By Wallace Witkowski and Polya Lesova, MarketWatch
SAN FRANCISCO (MarketWatch) -- Treasury prices rose Tuesday, reversing earlier losses, following data that showed sales of existing homes declining in December.
Yields on benchmark 10-year notes (10_YEAR) fell less than 1 basis point to 1.85%, after being up more than 3 basis points at 1.88% earlier in the session.
Yields move inversely to prices. A basis point is one one-hundredth of a percentage point.
Treasury prices started bouncing back after National Association of Realtors data showed a 1% decline in existing-home sales for the final month of 2012.
Earlier, prices were lower after the Bank of Japan said it would adopt a target of 2% inflation and kick off a program of open-ended asset purchases.
While Treasurys were initially weaker on the Bank of Japan's aggressive stance, the housing report turned that momentum around, indicating a tightening housing inventory, said Anthony Valeri, fixed-income strategist at LPL Financial. "They might rally further on that," said Valeri.
Yields on 30-year bonds (30_YEAR) fell less than 1 basis point to 3.03%, after being up as many as 4 basis points earlier in the session.
Adding momentum to the home-sales data was the Federal Reserve's purchase of $1.39 billion in Treasury Inflation Protected Securities, or TIPS, particularly the $1.24 billion in 30-year TIPS purchases, according to Michael Pond, head of global inflation-linked research at Barclays.
Markets were also disappointed in the BOJ plan to wait until 2014 to start asset purchases rather than this year, Pond said.

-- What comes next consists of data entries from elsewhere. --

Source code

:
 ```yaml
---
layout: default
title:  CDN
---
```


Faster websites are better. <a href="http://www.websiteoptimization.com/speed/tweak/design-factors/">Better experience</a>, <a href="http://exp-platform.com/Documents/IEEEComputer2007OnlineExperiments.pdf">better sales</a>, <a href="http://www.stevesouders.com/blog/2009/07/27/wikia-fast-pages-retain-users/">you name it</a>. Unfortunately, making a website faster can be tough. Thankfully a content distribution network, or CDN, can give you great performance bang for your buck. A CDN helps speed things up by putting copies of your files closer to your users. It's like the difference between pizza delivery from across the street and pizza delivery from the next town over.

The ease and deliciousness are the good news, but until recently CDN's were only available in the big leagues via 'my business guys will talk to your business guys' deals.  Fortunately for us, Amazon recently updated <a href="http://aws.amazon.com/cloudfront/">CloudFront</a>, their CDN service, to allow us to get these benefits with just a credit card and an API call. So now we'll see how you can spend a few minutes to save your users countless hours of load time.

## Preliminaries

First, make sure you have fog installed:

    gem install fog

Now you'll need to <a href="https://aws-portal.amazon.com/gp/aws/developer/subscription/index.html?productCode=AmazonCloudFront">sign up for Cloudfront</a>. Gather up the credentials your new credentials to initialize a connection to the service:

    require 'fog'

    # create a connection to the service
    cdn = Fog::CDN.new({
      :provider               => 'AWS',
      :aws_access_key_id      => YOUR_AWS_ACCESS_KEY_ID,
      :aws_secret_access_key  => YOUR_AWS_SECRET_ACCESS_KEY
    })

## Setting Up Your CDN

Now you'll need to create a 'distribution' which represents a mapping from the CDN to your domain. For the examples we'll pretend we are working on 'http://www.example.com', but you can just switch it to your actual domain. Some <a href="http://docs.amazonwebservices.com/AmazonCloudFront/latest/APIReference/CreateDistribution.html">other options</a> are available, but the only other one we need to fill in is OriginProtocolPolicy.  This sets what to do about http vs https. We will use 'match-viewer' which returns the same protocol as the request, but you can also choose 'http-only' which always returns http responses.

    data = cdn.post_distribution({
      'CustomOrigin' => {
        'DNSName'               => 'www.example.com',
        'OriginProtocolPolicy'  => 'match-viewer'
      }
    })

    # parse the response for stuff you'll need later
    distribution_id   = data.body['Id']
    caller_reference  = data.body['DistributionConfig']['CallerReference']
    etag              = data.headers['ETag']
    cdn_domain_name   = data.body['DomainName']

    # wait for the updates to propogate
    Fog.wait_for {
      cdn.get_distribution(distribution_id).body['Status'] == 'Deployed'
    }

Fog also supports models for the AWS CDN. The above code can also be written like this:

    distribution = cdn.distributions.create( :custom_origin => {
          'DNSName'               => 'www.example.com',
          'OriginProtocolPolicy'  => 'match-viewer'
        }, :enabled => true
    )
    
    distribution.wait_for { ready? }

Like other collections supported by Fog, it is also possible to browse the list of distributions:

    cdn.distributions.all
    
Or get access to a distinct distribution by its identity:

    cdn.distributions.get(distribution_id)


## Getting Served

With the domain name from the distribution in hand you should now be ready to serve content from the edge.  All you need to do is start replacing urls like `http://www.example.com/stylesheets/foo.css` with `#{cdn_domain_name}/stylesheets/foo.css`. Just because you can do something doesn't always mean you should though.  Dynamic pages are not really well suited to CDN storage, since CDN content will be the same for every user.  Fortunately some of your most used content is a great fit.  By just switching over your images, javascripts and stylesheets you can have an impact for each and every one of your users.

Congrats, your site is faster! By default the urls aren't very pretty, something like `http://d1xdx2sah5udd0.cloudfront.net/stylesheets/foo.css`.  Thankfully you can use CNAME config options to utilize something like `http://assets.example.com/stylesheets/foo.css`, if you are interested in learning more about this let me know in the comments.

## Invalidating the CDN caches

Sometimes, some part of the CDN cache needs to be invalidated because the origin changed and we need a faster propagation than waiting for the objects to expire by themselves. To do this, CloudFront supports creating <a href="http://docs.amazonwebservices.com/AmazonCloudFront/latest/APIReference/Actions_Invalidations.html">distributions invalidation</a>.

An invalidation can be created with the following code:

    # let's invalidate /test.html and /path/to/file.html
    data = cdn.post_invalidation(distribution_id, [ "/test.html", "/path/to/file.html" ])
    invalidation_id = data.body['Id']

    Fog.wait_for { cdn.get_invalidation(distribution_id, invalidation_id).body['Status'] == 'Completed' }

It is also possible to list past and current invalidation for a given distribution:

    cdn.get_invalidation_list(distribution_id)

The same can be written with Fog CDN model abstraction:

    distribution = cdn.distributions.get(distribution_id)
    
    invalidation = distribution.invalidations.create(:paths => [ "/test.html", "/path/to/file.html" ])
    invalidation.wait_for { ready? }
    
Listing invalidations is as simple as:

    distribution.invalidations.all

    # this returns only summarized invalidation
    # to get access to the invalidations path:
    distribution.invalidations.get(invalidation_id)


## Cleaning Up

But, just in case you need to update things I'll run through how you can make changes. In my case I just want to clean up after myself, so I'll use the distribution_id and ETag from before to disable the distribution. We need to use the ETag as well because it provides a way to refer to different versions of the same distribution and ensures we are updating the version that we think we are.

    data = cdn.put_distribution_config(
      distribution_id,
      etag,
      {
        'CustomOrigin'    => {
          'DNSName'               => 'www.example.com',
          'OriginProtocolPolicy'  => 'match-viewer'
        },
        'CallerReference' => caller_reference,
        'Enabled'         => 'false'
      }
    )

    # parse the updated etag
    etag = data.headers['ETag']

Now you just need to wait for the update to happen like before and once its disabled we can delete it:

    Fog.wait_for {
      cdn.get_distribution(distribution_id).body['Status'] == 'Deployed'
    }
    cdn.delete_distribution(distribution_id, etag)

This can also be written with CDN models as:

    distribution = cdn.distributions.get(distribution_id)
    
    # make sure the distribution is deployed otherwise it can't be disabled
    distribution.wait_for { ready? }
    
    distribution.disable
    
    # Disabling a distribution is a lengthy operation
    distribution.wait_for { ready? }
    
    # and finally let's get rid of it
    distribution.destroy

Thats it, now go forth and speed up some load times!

Criticizing quantitative-easing efforts closer to home, Pimco's Bill Gross said on Twitter that zero-coupon bonds are "future road kill" because of the Fed's current bond buyback rate.
Yields on 5-year notes (5_YEAR) were down less than 1 basis point at 0.76%. Yields on 7-year notes (7_YEAR) were down 1 basis point to 1.24%.

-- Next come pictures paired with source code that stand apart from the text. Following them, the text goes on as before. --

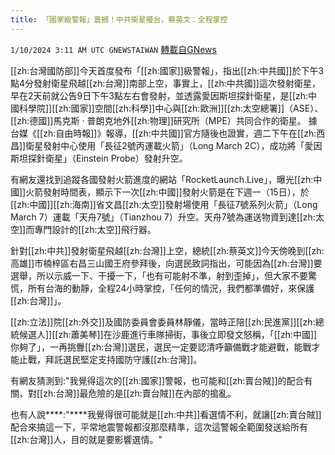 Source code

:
 ```yaml
---
title: 「國家級警報」震撼！中共衛星擾台，蔡英文：全程掌控
---
```

`1/10/2024 3:11 AM UTC GNEWSTAIWAN` [轉載自GNews](https://gnews.org/articles/2203057)



  
[[zh:台灣國防部]]今天首度發布「[[zh:國家]]級警報」，指出[[zh:中共國]]於下午3點4分發射衛星飛越[[zh:台灣]]南部上空，事實上，[[zh:中共國]]這次發射衛星，早在2天前就公告9日下午3點左右會發射，並透露愛因斯坦探針衛星，是[[zh:中國科學院]][[zh:國家]]空間[[zh:科學]]中心與[[zh:歐洲]][[zh:太空總署]]（ASE）、[[zh:德國]]馬克斯 · 普朗克地外[[zh:物理]]研究所（MPE）共同合作的衛星。
據台媒《[[zh:自由時報]]》報導，[[zh:中共國]]官方隨後也證實，週二下午在[[zh:西昌]]衛星發射中心使用「長征2號丙運載火箭」（Long March 2C），成功將「愛因斯坦探針衛星」（Einstein Probe）發射升空。

  

有網友還找到追蹤各國發射火箭進度的網站「RocketLaunch.Live」，曝光[[zh:中國]]火箭發射時間表，顯示下一次[[zh:中國]]發射火箭是在下週一（15日），於[[zh:中國]][[zh:海南]]省文昌[[zh:太空]]發射場使用「長征7號系列火箭」（Long March 7）運載「天舟7號」（Tianzhou 7）升空。天舟7號為運送物資到達[[zh:太空]]而專門設計的[[zh:太空]]飛行器。

  

針對[[zh:中共]]發射衛星飛越[[zh:台灣]]上空，總統[[zh:蔡英文]]今天傍晚到[[zh:高雄]]市楠梓區右昌三山國王府參拜後，向選民致詞指出，可能因為[[zh:台灣]]要選舉，所以示威一下、干擾一下，「也有可能射不準，射到歪掉」，但大家不要驚慌，所有台海的動靜，全程24小時掌控，「任何的情況，我們都準備好，來保護[[zh:台灣]]」。

  

[[zh:立法]]院[[zh:外交]]及國防委員會委員林靜儀，當時正陪[[zh:民進黨]][[zh:總統候選人]][[zh:蕭美琴]]在沙鹿進行車隊掃街，事後立即發文怒稱，「[[zh:中國]]你夠了」，一再挑釁[[zh:台灣]]選民，選民一定要認清呼籲備戰才能避戰，能戰才能止戰，拜託選民堅定支持國防守護[[zh:台灣]]。

  

有網友猜測到:"我覺得這次的[[zh:國家]]警報，也可能和[[zh:賣台賊]]的配合有關，對[[zh:台灣]]最危險的是[[zh:賣台賊]]在內部的搗亂。

  

也有人說****:"****我覺得很可能就是[[zh:中共]]看選情不利，就讓[[zh:賣台賊]]配合來搞這一下，平常地震警報都沒那麼精準，這次這警報全範圍發送給所有[[zh:台灣]]人，目的就是要影響選情。"
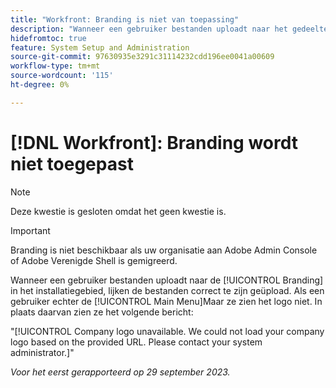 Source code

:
 ```yaml
---
title: "Workfront: Branding is niet van toepassing"
description: "Wanneer een gebruiker bestanden uploadt naar het gedeelte Branding van de installatie, lijken de bestanden correct te zijn geüpload. Als een gebruiker echter het hoofdmenu weergeeft, ziet hij of zij het logo niet. In plaats daarvan zien ze een foutbericht."
hidefromtoc: true
feature: System Setup and Administration
source-git-commit: 97630935e3291c31114232cdd196ee0041a00609
workflow-type: tm+mt
source-wordcount: '115'
ht-degree: 0%

---
```



# [!DNL Workfront]: Branding wordt niet toegepast

>[!NOTE]
>
>Deze kwestie is gesloten omdat het geen kwestie is.

>[!IMPORTANT]
>
>Branding is niet beschikbaar als uw organisatie aan Adobe Admin Console of Adobe Verenigde Shell is gemigreerd.

Wanneer een gebruiker bestanden uploadt naar de [!UICONTROL Branding] in het installatiegebied, lijken de bestanden correct te zijn geüpload. Als een gebruiker echter de [!UICONTROL Main Menu]Maar ze zien het logo niet. In plaats daarvan zien ze het volgende bericht:

&quot;[!UICONTROL Company logo unavailable. We could not load your company logo based on the provided URL. Please contact your system administrator.]&quot;

_Voor het eerst gerapporteerd op 29 september 2023._

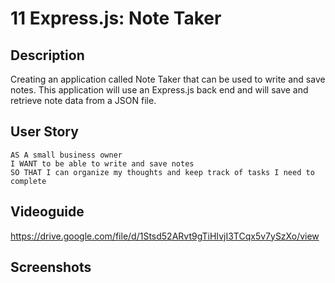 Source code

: # 11 Express.js: Note Taker

## Description

Creating an application called Note Taker that can be used to write and save notes. This application will use an Express.js back end and will save and retrieve note data from a JSON file.



## User Story

```
AS A small business owner
I WANT to be able to write and save notes
SO THAT I can organize my thoughts and keep track of tasks I need to complete
```

## Videoguide

https://drive.google.com/file/d/1Stsd52ARvt9gTiHIvjI3TCqx5v7ySzXo/view

## Screenshots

Earlier, yields had gotten a boost after the ZEW indicator, a gauge of economic sentiment for Germany, increased by a surprising 24.6 points in January to stand at 31.5 points. The rise was much bigger than economists had expected.

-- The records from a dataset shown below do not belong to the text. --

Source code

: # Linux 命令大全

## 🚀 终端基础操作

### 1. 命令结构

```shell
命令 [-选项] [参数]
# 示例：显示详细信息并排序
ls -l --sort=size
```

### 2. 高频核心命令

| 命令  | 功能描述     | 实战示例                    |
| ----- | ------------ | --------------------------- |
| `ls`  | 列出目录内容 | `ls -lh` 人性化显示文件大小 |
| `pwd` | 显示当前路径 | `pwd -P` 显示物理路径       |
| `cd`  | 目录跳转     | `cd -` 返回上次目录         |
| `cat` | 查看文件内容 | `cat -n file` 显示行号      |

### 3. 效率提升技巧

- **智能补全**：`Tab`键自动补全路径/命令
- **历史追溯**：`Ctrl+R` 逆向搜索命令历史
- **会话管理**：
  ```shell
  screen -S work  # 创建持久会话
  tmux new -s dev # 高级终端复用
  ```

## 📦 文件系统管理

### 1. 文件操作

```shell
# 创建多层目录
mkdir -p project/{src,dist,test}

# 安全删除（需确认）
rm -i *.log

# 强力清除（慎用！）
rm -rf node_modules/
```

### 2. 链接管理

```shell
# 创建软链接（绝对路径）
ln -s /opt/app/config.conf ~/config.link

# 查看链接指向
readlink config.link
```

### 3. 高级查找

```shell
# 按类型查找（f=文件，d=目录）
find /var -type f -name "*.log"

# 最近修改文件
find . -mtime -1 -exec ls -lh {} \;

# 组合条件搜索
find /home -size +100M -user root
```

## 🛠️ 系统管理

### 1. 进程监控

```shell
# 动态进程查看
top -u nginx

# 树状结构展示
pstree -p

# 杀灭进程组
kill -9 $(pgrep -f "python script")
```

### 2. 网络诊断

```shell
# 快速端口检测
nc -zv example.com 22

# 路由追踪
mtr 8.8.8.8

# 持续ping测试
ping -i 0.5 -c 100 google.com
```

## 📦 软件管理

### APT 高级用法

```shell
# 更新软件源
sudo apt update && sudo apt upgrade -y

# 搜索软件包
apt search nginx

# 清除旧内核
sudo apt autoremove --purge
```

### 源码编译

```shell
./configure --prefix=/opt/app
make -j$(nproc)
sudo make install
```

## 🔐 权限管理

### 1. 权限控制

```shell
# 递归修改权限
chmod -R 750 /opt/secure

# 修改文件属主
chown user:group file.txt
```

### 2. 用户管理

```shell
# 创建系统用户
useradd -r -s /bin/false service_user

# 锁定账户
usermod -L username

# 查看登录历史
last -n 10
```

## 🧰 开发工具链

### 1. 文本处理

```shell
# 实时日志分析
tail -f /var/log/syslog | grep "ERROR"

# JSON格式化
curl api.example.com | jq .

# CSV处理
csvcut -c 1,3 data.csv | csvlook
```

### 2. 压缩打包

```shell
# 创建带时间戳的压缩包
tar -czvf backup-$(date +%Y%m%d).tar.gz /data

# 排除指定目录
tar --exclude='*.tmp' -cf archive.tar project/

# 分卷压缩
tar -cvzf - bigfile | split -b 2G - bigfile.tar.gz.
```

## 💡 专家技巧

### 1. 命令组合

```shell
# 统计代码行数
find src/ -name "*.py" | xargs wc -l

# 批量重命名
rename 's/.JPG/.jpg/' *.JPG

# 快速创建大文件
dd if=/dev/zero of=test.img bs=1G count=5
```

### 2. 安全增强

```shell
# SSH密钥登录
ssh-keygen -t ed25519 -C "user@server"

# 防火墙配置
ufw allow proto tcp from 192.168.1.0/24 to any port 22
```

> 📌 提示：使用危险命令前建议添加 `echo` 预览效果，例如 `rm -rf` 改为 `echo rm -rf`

The positive German data reduced demand for safe-haven assets such as Treasurys.
On Wall Street, U.S. stocks traded higher following a long holiday weekend, as investors digested a raft of quarterly earnings reports. The Dow Jones Industrial Average (DJI) gained 0.5% and the S&P 500 Index (SPX) rose 0.4%, while the Nasdaq Composite Index (RIXF) closed up 0.3%.